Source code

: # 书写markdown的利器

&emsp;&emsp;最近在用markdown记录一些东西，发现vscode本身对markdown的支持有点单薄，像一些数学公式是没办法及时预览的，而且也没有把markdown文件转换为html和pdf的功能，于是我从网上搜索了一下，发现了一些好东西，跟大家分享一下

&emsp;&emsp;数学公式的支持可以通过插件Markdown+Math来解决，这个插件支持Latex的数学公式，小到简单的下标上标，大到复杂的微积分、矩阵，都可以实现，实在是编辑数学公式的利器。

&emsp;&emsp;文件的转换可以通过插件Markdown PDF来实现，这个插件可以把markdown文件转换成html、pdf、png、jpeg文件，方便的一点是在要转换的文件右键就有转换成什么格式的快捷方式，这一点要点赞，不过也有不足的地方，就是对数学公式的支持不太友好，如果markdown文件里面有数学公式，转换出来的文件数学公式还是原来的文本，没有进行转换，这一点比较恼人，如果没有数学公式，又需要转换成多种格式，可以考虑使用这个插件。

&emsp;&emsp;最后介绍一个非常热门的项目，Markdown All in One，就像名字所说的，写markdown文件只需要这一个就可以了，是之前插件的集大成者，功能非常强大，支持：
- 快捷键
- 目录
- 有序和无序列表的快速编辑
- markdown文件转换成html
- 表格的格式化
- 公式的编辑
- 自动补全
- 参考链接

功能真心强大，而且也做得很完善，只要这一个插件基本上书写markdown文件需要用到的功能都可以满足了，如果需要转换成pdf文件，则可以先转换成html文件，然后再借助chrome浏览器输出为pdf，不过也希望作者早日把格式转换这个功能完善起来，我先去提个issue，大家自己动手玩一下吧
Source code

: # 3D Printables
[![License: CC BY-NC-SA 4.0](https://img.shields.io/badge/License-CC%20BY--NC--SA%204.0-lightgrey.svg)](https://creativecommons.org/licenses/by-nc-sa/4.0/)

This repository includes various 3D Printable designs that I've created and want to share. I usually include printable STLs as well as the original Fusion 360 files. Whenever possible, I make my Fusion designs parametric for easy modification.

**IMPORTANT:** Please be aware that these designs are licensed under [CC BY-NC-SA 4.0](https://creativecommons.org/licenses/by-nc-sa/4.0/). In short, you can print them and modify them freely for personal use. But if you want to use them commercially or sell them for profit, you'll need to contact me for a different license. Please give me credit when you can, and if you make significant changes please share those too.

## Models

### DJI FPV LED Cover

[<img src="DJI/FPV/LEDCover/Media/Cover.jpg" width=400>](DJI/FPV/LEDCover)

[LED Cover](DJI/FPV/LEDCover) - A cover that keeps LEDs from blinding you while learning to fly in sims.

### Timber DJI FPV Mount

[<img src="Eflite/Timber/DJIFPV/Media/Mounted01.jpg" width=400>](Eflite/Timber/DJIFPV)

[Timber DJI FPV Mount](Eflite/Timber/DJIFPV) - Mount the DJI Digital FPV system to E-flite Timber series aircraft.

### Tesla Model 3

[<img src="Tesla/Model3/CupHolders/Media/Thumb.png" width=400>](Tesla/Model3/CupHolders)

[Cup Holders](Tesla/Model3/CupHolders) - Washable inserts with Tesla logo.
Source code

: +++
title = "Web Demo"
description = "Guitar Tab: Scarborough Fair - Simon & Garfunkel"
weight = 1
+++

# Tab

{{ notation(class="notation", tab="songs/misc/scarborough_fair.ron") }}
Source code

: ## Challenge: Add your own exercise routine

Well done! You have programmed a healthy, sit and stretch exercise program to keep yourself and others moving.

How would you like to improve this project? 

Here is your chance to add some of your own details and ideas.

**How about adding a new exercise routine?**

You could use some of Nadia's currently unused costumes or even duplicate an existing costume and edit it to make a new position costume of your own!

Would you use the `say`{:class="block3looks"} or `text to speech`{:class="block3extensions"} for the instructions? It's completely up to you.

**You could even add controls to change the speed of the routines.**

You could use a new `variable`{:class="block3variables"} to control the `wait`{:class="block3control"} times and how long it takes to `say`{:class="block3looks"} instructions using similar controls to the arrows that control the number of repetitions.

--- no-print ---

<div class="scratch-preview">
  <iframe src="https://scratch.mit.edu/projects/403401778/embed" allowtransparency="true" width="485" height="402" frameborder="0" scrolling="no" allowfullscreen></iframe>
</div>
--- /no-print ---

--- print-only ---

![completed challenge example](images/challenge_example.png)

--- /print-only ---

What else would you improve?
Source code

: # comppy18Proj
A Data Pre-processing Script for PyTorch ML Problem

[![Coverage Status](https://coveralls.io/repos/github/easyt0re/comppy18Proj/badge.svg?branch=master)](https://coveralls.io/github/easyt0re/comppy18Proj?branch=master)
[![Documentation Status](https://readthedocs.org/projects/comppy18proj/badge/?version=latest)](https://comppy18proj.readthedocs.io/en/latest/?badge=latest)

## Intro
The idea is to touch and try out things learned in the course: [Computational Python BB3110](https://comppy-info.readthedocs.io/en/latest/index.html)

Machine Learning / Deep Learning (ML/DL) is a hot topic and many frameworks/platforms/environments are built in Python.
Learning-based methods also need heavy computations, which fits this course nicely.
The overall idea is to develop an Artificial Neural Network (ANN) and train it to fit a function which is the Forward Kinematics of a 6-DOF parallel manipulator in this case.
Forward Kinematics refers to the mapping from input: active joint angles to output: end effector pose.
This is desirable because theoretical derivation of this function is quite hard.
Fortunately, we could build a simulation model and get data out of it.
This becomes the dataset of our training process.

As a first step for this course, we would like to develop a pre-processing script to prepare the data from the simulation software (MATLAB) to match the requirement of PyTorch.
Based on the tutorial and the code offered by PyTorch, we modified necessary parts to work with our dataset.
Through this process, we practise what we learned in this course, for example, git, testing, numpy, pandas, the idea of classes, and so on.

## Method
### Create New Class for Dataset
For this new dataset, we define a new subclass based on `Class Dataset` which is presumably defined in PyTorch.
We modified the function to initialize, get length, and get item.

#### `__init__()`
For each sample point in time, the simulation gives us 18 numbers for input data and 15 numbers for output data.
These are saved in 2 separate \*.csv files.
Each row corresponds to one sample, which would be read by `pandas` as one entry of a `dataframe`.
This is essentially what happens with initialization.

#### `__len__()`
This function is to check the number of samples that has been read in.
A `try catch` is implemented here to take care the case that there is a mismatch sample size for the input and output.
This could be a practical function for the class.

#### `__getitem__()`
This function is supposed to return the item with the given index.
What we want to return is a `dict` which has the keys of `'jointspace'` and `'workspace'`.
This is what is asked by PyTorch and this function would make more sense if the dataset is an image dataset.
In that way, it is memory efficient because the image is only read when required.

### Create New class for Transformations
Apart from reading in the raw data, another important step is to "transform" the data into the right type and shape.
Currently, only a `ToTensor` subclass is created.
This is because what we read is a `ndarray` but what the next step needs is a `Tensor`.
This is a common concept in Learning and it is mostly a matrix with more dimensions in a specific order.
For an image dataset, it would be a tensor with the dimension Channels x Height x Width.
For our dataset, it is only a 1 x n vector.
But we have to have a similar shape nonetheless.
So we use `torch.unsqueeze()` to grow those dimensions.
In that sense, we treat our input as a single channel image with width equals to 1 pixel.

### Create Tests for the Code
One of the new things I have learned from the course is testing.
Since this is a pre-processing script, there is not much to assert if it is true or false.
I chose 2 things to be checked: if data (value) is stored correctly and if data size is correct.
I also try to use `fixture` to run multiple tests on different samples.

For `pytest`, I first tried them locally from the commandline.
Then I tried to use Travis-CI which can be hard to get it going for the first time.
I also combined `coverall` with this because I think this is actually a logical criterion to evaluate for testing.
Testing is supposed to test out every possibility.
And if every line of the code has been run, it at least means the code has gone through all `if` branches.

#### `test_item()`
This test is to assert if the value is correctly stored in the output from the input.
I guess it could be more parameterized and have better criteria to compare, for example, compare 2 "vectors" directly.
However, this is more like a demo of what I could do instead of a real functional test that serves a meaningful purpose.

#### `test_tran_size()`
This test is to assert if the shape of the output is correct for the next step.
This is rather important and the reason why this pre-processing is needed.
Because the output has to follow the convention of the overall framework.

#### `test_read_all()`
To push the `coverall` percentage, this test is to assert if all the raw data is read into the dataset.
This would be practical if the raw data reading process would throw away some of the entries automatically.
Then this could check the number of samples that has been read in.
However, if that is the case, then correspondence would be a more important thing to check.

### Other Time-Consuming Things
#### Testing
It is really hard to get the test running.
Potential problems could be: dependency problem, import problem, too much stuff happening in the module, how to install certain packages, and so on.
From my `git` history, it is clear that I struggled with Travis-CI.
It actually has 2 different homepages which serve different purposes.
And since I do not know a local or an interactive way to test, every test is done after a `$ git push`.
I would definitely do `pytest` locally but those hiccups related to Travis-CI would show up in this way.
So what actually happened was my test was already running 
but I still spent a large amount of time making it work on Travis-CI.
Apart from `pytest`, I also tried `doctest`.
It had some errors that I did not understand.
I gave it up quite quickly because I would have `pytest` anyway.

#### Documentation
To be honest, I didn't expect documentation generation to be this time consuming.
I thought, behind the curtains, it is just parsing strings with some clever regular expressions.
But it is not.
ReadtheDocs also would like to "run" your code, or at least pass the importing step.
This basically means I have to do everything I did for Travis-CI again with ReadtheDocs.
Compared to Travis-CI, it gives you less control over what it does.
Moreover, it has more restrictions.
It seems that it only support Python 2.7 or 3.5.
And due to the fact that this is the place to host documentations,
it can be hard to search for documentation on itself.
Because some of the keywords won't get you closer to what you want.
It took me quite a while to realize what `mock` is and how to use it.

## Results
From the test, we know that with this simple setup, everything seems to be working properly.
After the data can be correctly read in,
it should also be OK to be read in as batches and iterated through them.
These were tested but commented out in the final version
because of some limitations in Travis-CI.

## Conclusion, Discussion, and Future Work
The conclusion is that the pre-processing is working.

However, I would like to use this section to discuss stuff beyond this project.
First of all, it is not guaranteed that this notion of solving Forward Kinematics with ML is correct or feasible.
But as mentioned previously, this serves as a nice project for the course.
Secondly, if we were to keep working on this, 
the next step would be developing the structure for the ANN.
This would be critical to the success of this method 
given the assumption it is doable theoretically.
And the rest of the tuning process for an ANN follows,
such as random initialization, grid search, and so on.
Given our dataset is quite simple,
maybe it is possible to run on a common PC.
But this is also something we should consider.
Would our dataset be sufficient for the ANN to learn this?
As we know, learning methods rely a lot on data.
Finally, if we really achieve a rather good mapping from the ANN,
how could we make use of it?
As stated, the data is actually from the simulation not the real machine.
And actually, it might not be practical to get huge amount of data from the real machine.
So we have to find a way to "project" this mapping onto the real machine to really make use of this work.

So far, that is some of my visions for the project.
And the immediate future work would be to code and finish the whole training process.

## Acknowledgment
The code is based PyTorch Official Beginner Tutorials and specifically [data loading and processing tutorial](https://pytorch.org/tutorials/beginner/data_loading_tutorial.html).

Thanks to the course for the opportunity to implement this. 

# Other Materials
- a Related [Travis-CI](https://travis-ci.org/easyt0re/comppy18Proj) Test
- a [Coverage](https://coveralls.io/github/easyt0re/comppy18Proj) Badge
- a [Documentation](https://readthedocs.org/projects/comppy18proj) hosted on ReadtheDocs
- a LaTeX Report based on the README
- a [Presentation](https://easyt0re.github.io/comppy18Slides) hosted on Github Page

——

▸ ACTIVITY:
Go over the data above and copy every line that has the word "index" in it.

▸ RESPONSE TO THIS EXERCISE:
The idea is to touch and try out things learned in the course: [Computational Python BB3110](https://comppy-info.readthedocs.io/en/latest/index.html)
This function is supposed to return the item with the given index.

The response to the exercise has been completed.